Task prompt
Every line of the records counts; transcribe each one exactly.
--- START ---
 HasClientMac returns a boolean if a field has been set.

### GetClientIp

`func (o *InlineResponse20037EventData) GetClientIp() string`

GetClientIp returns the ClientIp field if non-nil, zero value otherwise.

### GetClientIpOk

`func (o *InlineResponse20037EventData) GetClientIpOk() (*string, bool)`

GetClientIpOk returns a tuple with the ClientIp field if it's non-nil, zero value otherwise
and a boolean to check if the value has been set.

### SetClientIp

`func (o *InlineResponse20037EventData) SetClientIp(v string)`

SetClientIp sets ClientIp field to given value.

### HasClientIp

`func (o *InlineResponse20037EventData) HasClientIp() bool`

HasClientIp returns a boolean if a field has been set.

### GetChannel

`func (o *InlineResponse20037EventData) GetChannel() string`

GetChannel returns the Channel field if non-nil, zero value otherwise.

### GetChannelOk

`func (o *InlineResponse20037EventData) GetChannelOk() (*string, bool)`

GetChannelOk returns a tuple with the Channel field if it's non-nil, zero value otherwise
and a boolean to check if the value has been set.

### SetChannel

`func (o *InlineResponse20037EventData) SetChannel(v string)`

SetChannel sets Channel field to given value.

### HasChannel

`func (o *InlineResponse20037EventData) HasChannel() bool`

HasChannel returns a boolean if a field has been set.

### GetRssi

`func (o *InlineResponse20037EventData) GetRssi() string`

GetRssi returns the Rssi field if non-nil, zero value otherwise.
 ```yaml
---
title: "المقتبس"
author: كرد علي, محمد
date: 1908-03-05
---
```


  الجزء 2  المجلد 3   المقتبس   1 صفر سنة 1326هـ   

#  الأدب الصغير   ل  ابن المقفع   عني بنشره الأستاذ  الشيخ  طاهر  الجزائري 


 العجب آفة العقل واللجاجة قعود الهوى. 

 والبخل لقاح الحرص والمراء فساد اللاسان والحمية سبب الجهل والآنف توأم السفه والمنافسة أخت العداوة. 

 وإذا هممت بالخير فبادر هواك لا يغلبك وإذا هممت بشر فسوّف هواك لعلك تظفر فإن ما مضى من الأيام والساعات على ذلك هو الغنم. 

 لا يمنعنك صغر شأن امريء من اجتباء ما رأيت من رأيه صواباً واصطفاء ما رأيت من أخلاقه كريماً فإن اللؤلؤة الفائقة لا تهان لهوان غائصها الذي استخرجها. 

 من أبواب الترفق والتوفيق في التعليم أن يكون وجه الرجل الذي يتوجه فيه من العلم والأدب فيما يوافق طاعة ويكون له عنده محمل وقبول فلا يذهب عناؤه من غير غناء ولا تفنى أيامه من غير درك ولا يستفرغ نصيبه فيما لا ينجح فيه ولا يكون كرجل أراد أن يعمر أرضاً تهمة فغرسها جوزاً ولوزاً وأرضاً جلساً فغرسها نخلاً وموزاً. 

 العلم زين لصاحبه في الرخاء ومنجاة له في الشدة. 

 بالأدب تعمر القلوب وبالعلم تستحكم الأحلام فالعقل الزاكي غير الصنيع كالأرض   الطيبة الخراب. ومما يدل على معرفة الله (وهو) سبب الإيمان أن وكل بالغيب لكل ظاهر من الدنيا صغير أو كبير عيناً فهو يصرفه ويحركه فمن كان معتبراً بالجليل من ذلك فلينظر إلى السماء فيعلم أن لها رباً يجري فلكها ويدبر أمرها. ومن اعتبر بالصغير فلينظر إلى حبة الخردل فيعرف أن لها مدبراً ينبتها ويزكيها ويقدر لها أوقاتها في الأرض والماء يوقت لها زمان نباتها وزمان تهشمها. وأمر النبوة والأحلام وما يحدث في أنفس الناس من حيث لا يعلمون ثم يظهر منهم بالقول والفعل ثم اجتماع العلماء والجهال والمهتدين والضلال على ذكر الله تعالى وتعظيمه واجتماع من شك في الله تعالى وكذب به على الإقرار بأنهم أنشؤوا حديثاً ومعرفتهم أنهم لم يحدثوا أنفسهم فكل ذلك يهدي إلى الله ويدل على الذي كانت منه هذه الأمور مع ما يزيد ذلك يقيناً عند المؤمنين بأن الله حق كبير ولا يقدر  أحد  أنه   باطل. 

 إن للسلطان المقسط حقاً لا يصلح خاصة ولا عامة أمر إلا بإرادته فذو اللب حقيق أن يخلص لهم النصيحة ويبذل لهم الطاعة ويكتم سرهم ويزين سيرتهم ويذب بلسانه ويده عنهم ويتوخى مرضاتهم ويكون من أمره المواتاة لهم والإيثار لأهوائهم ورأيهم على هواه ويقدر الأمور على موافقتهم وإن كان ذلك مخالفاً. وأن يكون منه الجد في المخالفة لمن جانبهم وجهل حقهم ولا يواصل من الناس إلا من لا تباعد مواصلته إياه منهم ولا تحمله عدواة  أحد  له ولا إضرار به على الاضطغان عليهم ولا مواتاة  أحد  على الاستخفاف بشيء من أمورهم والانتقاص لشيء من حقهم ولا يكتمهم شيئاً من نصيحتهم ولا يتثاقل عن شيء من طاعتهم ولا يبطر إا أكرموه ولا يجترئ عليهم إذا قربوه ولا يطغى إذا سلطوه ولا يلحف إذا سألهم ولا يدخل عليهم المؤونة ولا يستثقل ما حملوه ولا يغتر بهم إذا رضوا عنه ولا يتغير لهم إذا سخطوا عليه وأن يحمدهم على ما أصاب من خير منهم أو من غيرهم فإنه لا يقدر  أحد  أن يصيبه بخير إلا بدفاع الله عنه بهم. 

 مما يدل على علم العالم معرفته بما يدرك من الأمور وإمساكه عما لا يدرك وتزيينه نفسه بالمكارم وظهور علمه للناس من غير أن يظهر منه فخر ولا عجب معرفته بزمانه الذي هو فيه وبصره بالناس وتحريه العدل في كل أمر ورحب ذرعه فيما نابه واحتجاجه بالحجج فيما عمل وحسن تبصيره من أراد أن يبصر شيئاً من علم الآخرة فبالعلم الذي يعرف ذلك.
--- END ---
Answer to this problem
 HasClientMac returns a boolean if a field has been set.

### GetClientIp

`func (o *InlineResponse20037EventData) GetClientIp() string`

GetClientIp returns the ClientIp field if non-nil, zero value otherwise.

### GetClientIpOk

`func (o *InlineResponse20037EventData) GetClientIpOk() (*string, bool)`

GetClientIpOk returns a tuple with the ClientIp field if it's non-nil, zero value otherwise
and a boolean to check if the value has been set.

### SetClientIp

`func (o *InlineResponse20037EventData) SetClientIp(v string)`

SetClientIp sets ClientIp field to given value.

### HasClientIp

`func (o *InlineResponse20037EventData) HasClientIp() bool`

HasClientIp returns a boolean if a field has been set.

### GetChannel

`func (o *InlineResponse20037EventData) GetChannel() string`

GetChannel returns the Channel field if non-nil, zero value otherwise.

### GetChannelOk

`func (o *InlineResponse20037EventData) GetChannelOk() (*string, bool)`

GetChannelOk returns a tuple with the Channel field if it's non-nil, zero value otherwise
and a boolean to check if the value has been set.

### SetChannel

`func (o *InlineResponse20037EventData) SetChannel(v string)`

SetChannel sets Channel field to given value.

### HasChannel

`func (o *InlineResponse20037EventData) HasChannel() bool`

HasChannel returns a boolean if a field has been set.

### GetRssi

`func (o *InlineResponse20037EventData) GetRssi() string`

GetRssi returns the Rssi field if non-nil, zero value otherwise.
 ```yaml
---
title: "المقتبس"
author: كرد علي, محمد
date: 1908-03-05
---
```


  الجزء 2  المجلد 3   المقتبس   1 صفر سنة 1326هـ   

#  الأدب الصغير   ل  ابن المقفع   عني بنشره الأستاذ  الشيخ  طاهر  الجزائري 


 العجب آفة العقل واللجاجة قعود الهوى. 

 والبخل لقاح الحرص والمراء فساد اللاسان والحمية سبب الجهل والآنف توأم السفه والمنافسة أخت العداوة. 

 وإذا هممت بالخير فبادر هواك لا يغلبك وإذا هممت بشر فسوّف هواك لعلك تظفر فإن ما مضى من الأيام والساعات على ذلك هو الغنم. 

 لا يمنعنك صغر شأن امريء من اجتباء ما رأيت من رأيه صواباً واصطفاء ما رأيت من أخلاقه كريماً فإن اللؤلؤة الفائقة لا تهان لهوان غائصها الذي استخرجها. 

 من أبواب الترفق والتوفيق في التعليم أن يكون وجه الرجل الذي يتوجه فيه من العلم والأدب فيما يوافق طاعة ويكون له عنده محمل وقبول فلا يذهب عناؤه من غير غناء ولا تفنى أيامه من غير درك ولا يستفرغ نصيبه فيما لا ينجح فيه ولا يكون كرجل أراد أن يعمر أرضاً تهمة فغرسها جوزاً ولوزاً وأرضاً جلساً فغرسها نخلاً وموزاً. 

 العلم زين لصاحبه في الرخاء ومنجاة له في الشدة. 

 بالأدب تعمر القلوب وبالعلم تستحكم الأحلام فالعقل الزاكي غير الصنيع كالأرض   الطيبة الخراب. ومما يدل على معرفة الله (وهو) سبب الإيمان أن وكل بالغيب لكل ظاهر من الدنيا صغير أو كبير عيناً فهو يصرفه ويحركه فمن كان معتبراً بالجليل من ذلك فلينظر إلى السماء فيعلم أن لها رباً يجري فلكها ويدبر أمرها. ومن اعتبر بالصغير فلينظر إلى حبة الخردل فيعرف أن لها مدبراً ينبتها ويزكيها ويقدر لها أوقاتها في الأرض والماء يوقت لها زمان نباتها وزمان تهشمها. وأمر النبوة والأحلام وما يحدث في أنفس الناس من حيث لا يعلمون ثم يظهر منهم بالقول والفعل ثم اجتماع العلماء والجهال والمهتدين والضلال على ذكر الله تعالى وتعظيمه واجتماع من شك في الله تعالى وكذب به على الإقرار بأنهم أنشؤوا حديثاً ومعرفتهم أنهم لم يحدثوا أنفسهم فكل ذلك يهدي إلى الله ويدل على الذي كانت منه هذه الأمور مع ما يزيد ذلك يقيناً عند المؤمنين بأن الله حق كبير ولا يقدر  أحد  أنه   باطل. 

 إن للسلطان المقسط حقاً لا يصلح خاصة ولا عامة أمر إلا بإرادته فذو اللب حقيق أن يخلص لهم النصيحة ويبذل لهم الطاعة ويكتم سرهم ويزين سيرتهم ويذب بلسانه ويده عنهم ويتوخى مرضاتهم ويكون من أمره المواتاة لهم والإيثار لأهوائهم ورأيهم على هواه ويقدر الأمور على موافقتهم وإن كان ذلك مخالفاً. وأن يكون منه الجد في المخالفة لمن جانبهم وجهل حقهم ولا يواصل من الناس إلا من لا تباعد مواصلته إياه منهم ولا تحمله عدواة  أحد  له ولا إضرار به على الاضطغان عليهم ولا مواتاة  أحد  على الاستخفاف بشيء من أمورهم والانتقاص لشيء من حقهم ولا يكتمهم شيئاً من نصيحتهم ولا يتثاقل عن شيء من طاعتهم ولا يبطر إا أكرموه ولا يجترئ عليهم إذا قربوه ولا يطغى إذا سلطوه ولا يلحف إذا سألهم ولا يدخل عليهم المؤونة ولا يستثقل ما حملوه ولا يغتر بهم إذا رضوا عنه ولا يتغير لهم إذا سخطوا عليه وأن يحمدهم على ما أصاب من خير منهم أو من غيرهم فإنه لا يقدر  أحد  أن يصيبه بخير إلا بدفاع الله عنه بهم. 

 مما يدل على علم العالم معرفته بما يدرك من الأمور وإمساكه عما لا يدرك وتزيينه نفسه بالمكارم وظهور علمه للناس من غير أن يظهر منه فخر ولا عجب معرفته بزمانه الذي هو فيه وبصره بالناس وتحريه العدل في كل أمر ورحب ذرعه فيما نابه واحتجاجه بالحجج فيما عمل وحسن تبصيره من أراد أن يبصر شيئاً من علم الآخرة فبالعلم الذي يعرف ذلك.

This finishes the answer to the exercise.